O telescópio espacial Kepler da NASA descobriu seu primeiro exoplaneta localizado na “zona habitável” de sua estrela hospedeira. Assim, este mundo orbita em uma região temperada do seu sistema onde a água líquida pode existir na sua superfície. O observatório caçador de exoplanetas Kepler também descobriu mais de 1.000 novos mundos, candidatos a exoplaneta, quase duplicando a sua contagem anterior. Os cientistas anunciaram que dez destes candidatos são provavelmente similares a Terra e orbitam na zona habitável da sua estrela-mãe. Os pesquisadores informaram que são necessárias novas medidas independentes para verificar e comprovar se, de fato, estes 10 candidatos são exoplanetas.

KEPLER 22b

A notável descoberta do novo confirmado exoplaneta, Kepler-22b, nos revela o menor planeta extrasolar já descoberto em órbita no meio da zona habitável de uma estrela similar ao Sol. Kepler-22b é uma “terra massiva”, pois tem 2,4 vezes o raio da Terra e sua massa é menor de 11% da massa de Júpiter. Os cientistas ainda não conhecem a composição química de Kepler-22b, ou seja, se é predominantemente um mundo rochoso, gasoso ou líquido. No entanto, sua descoberta é um passo importante na busca mais exoplanetas tipo-Terra.

Diagrama compara nosso sistema solar interior (abaixo) com o sistema Kepler 22 (acima). Crédito: NASA/Ames/JPL-Caltech

Diversos estudos anteciparam a existência de exoplanetas com tamanho similar ao da Terra no meio de zonas habitáveis, mas a confirmação clara tão desejada só veio agora com o Kepler-22b. Além disso, dois outros pequenos exoplanetas em órbita de estrelas menores e frias que o nosso Sol foram recentemente confirmados, no entanto, estes dois residem nos limites das suas zonas habitáveis, com órbitas em distâncias equivalentes (respeitando a massa da sua estrela) às de Vênus e Marte (veja no diagrama acima e compare com Kepler 22b).

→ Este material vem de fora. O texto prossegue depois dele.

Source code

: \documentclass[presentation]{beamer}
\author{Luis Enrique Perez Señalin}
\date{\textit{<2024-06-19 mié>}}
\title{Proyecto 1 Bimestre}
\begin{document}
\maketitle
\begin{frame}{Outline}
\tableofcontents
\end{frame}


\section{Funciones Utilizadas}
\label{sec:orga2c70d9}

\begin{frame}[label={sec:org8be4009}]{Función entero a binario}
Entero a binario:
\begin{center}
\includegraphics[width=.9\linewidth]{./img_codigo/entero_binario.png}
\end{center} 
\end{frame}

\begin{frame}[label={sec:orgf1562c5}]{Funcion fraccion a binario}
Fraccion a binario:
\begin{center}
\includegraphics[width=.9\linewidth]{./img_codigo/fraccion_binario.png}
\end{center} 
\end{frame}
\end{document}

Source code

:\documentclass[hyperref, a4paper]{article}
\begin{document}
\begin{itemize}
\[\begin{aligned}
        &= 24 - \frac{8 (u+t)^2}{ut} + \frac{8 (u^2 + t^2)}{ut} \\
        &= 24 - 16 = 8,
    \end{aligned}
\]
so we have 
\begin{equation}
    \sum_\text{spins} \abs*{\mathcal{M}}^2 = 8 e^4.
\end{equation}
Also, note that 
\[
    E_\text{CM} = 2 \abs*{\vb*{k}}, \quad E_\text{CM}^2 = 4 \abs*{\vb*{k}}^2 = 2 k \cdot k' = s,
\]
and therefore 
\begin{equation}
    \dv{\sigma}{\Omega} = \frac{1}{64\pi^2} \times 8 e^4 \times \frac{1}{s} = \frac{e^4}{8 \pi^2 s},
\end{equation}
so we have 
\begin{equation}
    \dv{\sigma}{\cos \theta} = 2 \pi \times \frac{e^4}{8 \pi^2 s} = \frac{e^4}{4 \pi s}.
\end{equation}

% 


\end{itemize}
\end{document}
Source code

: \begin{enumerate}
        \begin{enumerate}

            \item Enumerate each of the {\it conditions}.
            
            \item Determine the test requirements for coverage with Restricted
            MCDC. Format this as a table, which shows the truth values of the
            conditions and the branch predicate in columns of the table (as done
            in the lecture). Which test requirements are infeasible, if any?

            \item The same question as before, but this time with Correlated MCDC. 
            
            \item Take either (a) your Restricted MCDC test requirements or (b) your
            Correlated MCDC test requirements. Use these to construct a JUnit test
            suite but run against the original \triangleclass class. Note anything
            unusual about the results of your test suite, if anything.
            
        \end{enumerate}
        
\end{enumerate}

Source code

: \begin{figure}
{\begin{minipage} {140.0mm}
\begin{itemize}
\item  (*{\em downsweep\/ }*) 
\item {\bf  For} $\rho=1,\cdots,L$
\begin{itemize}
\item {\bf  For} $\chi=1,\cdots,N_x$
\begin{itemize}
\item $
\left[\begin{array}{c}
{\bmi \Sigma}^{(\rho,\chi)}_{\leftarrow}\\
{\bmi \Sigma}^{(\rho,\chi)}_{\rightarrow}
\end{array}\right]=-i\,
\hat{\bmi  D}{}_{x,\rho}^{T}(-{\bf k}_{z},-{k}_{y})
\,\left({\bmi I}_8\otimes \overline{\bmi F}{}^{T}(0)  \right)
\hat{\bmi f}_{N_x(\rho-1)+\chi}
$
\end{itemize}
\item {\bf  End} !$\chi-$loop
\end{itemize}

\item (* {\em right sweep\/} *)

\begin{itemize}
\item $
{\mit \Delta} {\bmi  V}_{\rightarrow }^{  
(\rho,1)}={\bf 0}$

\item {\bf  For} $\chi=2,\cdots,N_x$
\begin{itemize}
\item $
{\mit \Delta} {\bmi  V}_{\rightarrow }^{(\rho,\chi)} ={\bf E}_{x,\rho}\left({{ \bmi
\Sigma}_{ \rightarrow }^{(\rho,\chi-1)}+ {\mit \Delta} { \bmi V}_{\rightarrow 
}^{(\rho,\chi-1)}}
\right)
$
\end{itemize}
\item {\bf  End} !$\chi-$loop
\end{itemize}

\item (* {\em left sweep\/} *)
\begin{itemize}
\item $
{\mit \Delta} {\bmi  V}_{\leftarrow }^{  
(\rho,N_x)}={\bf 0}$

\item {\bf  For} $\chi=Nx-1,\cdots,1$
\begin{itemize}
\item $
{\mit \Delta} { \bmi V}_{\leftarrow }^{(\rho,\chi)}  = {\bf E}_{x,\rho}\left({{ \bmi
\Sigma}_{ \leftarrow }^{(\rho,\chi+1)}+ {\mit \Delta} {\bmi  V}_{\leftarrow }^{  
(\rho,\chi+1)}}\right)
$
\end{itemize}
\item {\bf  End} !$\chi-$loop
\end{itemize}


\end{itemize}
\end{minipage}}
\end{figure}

Douglas Hudgins, pesquisador do programa Kepler da NASA, Washington DC, afirmou:

Este é um grande marco na direção da descoberta de um gêmeo da Terra. Os resultados do fornecidos pelo Kepler continuam a ratificar a importância das missões científicas da NASA, que têm por objetivo esclarecer algumas das questões mais importantes sobre nosso lugar no Universo.

3 trânsitos, no mínimo!

A função do Kepler é revelar exoplanetas e candidatos ao medir sistematicamente as diminuições no brilho de mais de 156.000 estrelas quando estes objetos passam à sua frente, fenômeno este que chamamos de “trânsito”. Os cientistas do Kepler exigem que pelo menos 3 trânsitos sejam observados para confirmar um sinal positivo como a presença de um candidato a exoplaneta.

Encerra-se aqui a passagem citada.